======== DATA IN THIS EXERCISE

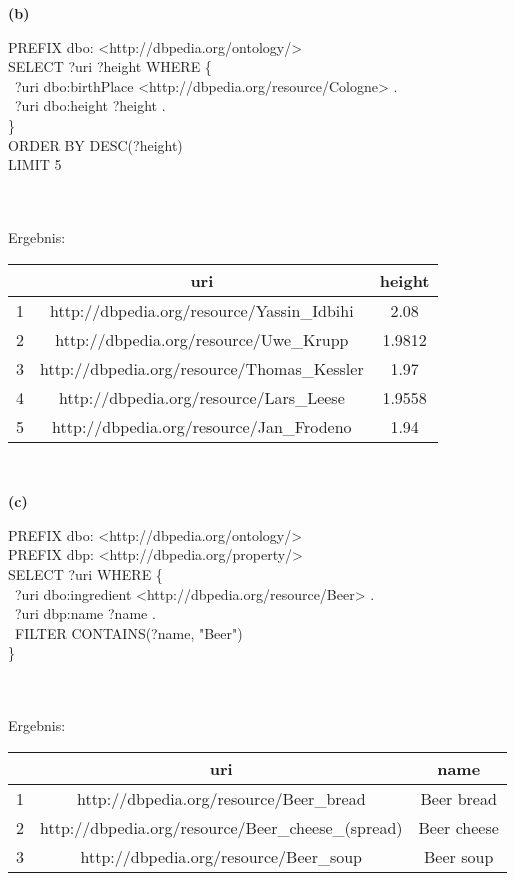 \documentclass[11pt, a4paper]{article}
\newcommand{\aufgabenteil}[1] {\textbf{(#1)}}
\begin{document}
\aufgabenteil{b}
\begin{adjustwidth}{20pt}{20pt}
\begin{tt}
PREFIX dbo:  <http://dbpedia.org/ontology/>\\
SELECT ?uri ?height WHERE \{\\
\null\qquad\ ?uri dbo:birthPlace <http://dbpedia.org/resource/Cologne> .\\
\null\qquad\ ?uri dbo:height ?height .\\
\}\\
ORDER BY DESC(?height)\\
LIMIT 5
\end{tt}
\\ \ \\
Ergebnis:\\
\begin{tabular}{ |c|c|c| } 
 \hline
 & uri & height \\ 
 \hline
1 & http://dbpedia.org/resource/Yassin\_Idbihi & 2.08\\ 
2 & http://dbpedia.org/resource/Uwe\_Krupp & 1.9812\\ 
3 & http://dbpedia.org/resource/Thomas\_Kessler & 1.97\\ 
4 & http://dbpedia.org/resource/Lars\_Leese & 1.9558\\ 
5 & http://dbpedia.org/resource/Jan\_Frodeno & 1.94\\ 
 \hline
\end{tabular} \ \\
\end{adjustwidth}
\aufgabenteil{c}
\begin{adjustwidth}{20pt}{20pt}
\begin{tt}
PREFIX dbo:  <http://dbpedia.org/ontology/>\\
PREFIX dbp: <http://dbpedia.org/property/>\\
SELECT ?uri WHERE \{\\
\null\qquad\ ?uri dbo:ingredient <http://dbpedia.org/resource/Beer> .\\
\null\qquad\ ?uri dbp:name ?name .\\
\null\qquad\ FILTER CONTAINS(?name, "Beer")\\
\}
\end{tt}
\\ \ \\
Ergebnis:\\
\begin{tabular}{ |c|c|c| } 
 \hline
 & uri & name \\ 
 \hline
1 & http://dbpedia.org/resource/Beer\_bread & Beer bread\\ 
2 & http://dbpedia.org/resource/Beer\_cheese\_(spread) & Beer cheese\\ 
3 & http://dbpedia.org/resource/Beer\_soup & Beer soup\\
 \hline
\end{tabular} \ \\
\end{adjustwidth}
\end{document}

================
======== DATA IN THIS EXERCISE

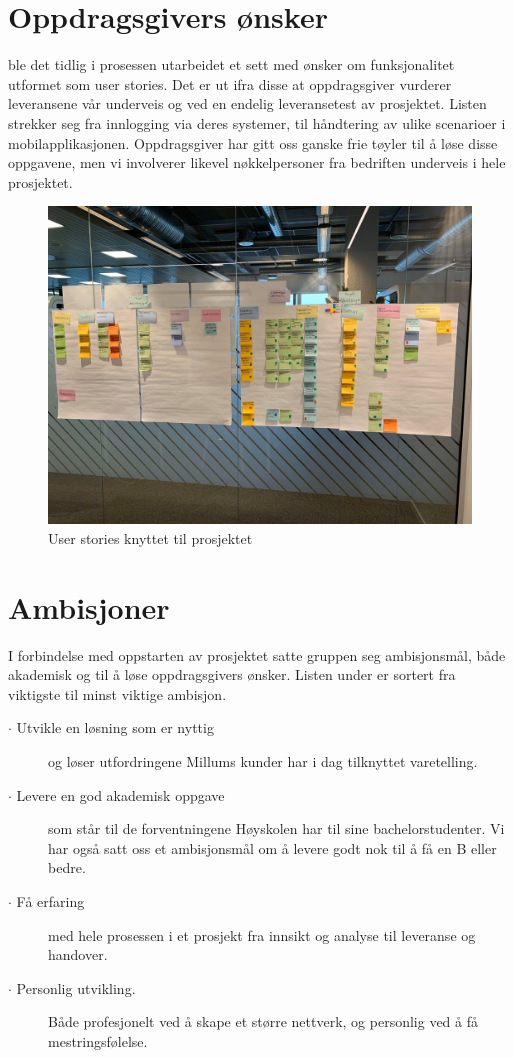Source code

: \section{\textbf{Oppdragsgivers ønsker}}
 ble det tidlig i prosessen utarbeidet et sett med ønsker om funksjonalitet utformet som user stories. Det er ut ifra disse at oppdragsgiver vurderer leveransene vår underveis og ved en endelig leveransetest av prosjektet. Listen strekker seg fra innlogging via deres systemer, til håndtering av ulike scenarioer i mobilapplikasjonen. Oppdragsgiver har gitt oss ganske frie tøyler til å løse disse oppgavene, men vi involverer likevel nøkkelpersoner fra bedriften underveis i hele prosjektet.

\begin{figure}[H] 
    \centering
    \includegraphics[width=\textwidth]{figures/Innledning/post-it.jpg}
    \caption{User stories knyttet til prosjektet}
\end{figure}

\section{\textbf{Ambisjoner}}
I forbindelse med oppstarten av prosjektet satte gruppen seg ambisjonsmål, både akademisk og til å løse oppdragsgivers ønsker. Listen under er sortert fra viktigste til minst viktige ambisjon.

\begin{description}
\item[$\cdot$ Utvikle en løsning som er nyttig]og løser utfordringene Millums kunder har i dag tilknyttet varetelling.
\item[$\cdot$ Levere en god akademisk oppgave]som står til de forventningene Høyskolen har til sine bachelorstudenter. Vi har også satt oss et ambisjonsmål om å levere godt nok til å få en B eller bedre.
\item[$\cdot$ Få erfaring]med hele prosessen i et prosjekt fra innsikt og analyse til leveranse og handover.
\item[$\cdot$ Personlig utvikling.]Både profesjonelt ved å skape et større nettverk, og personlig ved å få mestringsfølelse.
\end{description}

================
======== DATA IN THIS EXERCISE

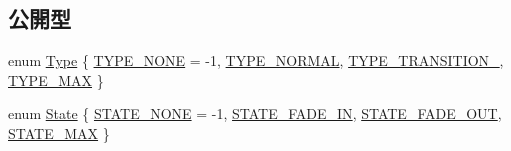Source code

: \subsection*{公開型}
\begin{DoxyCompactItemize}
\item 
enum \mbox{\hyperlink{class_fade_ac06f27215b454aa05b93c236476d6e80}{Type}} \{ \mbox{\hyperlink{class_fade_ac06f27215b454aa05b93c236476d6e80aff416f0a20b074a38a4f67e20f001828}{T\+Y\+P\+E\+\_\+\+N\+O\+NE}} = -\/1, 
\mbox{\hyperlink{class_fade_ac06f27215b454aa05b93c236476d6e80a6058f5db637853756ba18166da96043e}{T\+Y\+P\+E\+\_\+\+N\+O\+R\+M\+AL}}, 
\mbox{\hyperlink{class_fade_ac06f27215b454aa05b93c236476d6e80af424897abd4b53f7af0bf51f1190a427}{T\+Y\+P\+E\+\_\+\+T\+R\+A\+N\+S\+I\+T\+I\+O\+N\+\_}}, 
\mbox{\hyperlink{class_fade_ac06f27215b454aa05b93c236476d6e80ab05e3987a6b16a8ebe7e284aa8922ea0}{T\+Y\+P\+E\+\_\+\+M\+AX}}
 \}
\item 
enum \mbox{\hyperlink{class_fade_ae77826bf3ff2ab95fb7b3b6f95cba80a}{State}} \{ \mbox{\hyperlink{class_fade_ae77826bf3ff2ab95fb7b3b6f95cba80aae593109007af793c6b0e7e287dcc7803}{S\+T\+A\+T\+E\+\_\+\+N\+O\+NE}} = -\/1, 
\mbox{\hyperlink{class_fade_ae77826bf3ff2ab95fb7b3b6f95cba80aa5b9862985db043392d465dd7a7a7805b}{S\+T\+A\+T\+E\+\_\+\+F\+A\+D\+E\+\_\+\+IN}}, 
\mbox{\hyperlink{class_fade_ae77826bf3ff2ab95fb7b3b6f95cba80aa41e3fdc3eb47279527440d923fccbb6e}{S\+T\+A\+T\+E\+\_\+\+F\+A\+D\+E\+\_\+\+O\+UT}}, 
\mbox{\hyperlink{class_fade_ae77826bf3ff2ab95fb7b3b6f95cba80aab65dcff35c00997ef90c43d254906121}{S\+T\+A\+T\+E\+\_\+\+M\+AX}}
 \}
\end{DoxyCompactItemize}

================

REQUIREMENT: All lines in the records above that contain "height" are to be reported.

EXERCISE RESULT:
SELECT ?uri ?height WHERE \{\\
\null\qquad\ ?uri dbo:height ?height .\\
ORDER BY DESC(?height)\\
 & uri & height \\ 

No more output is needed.